The Supreme Court noted that in the house pesticides were kept stored for the cotton crop and the child could have drunk it himself. Referring to the medical report, the judgment said “a four-year-old child cannot distinguish between poisonous and drinkable substances.” The court noted that Dr Tanveer Hussain (PW-5), in clear terms, conceded during cross-examination that it was possible for a child of four years to consume poison on his own, mistaking it for a drink, and that a child of such tender age lacks the capacity to differentiate between a harmful substance and potable liquid. In such circumstances, the possibility of accidental ingestion cannot be excluded, the judgment read.

The court noted a serious contradiction between the doctor’s and witnesses’ statements regarding the colour of the child’s clothes, adding that the witnesses’ failure to search the room or check the container makes their presence doubtful. It also observed that the eyewitness accounts contain contradictions and appear unnatural, with no convincing explanation for their presence at the scene. The court held that the testimony of such witnesses requires cautious scrutiny, noting that in the absence of a plausible explanation. The court held that “under criminal law, even a single doubt entitles the accused to acquittal.”

Meanwhile, the Supreme Court (SC) on Monday dismissed as withdrawn, a petition seeking cancellation of the bail of accused Bangal Khan in a case related to the kidnapping of a government employee for not paying extortion, and ordered the trial court to decide the case within two months.

A two-member SC bench, headed by Justice Muhammad Hashim Khan Kakar and comprising Justice Ishtiaq Ibrahim, heard the case. During the hearing, Justice Ishtiaq Ibrahim addressed the accused Bangal Khan and said: “What do you think of this country? You have started kidnapping government employees.”

The lawyer for the complainant, Samiullah, informed the court that Bangal Khan is accused of kidnapping a government employee in Qila Saifullah, and that 18 other kidnapping cases are also registered against him. He submitted that at the time of his arrest, a five-hour long encounter took place between the accused and the police. He told the court that the abducted government employee’s vehicle and a hand-grenade were also recovered from his house. The lawyer added that the accused is a very influential person and has connections with politicians.

Justice Hashim Kakar questioned as to how the accused managed to survive if the firing continued for five hours. Later, the court allowed the complainant to withdraw the petition for cancellation of bail and directed the trial court to decide the case within two months. The court further stated that if the accused misuses the bail, the complainant may approach the court again for cancellation of bail.

Meanwhile, the same bench also heard a case regarding post-arrest bail application filed by accused Ghulam Ghaus alias Shakir in a case involving the fraud of taking millions of rupees from a citizen by promising to send him to Greece.
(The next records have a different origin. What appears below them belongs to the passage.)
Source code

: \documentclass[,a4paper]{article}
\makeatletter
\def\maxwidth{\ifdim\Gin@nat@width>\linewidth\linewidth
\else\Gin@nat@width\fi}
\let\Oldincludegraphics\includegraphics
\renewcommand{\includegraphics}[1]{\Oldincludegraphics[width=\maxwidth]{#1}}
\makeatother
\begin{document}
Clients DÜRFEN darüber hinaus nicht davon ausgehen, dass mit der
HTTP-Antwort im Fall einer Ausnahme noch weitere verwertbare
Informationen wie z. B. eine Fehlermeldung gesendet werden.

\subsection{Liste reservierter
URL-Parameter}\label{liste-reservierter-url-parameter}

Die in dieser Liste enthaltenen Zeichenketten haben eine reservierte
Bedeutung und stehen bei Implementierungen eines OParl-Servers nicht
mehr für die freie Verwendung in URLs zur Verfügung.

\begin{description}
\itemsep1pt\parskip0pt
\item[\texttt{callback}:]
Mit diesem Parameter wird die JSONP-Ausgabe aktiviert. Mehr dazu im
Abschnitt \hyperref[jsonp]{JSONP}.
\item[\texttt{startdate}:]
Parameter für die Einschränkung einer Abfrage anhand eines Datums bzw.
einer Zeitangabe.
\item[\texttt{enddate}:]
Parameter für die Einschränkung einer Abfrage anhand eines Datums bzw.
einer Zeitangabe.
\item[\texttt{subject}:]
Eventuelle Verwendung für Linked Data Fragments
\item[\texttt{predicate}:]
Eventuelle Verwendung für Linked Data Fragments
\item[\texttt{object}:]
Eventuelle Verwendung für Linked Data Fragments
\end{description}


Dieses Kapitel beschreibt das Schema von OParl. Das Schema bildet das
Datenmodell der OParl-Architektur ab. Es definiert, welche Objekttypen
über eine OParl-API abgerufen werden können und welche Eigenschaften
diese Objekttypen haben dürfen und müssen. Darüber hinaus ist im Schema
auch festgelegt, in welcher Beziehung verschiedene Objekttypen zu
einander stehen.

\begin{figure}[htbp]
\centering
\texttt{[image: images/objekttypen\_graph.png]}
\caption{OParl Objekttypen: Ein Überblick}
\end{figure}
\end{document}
The court adjourned the case until March 16 after counsel for the accused sought time for preparing the case. Justice Hashim Kakar asked how much money the accused had received from the victim. The complainant’s lawyer replied that the accused had taken Rs1.75 million on the pretext of sending the person abroad.

In response to the court’s question, the affected citizen said he had paid the money to go to Greece. The judge remarked that even if he had gone to Greece, he would have remained wandering and struggling. He advised that since he is a young man, it would be better to stay in his own country and work hard, noting that many people lose their lives while attempting to travel illegally by boats.

The complainant’s lawyer further stated that the accused neither sent the citizen abroad nor returned the money, adding that the cheques given for repayment were also dishonoured, and separate cases have been registered regarding those cheques. The accused’s lawyer argued that this was his first case before the Supreme Court and requested time for preparation. The court then adjourned the hearing of the case until next Monday.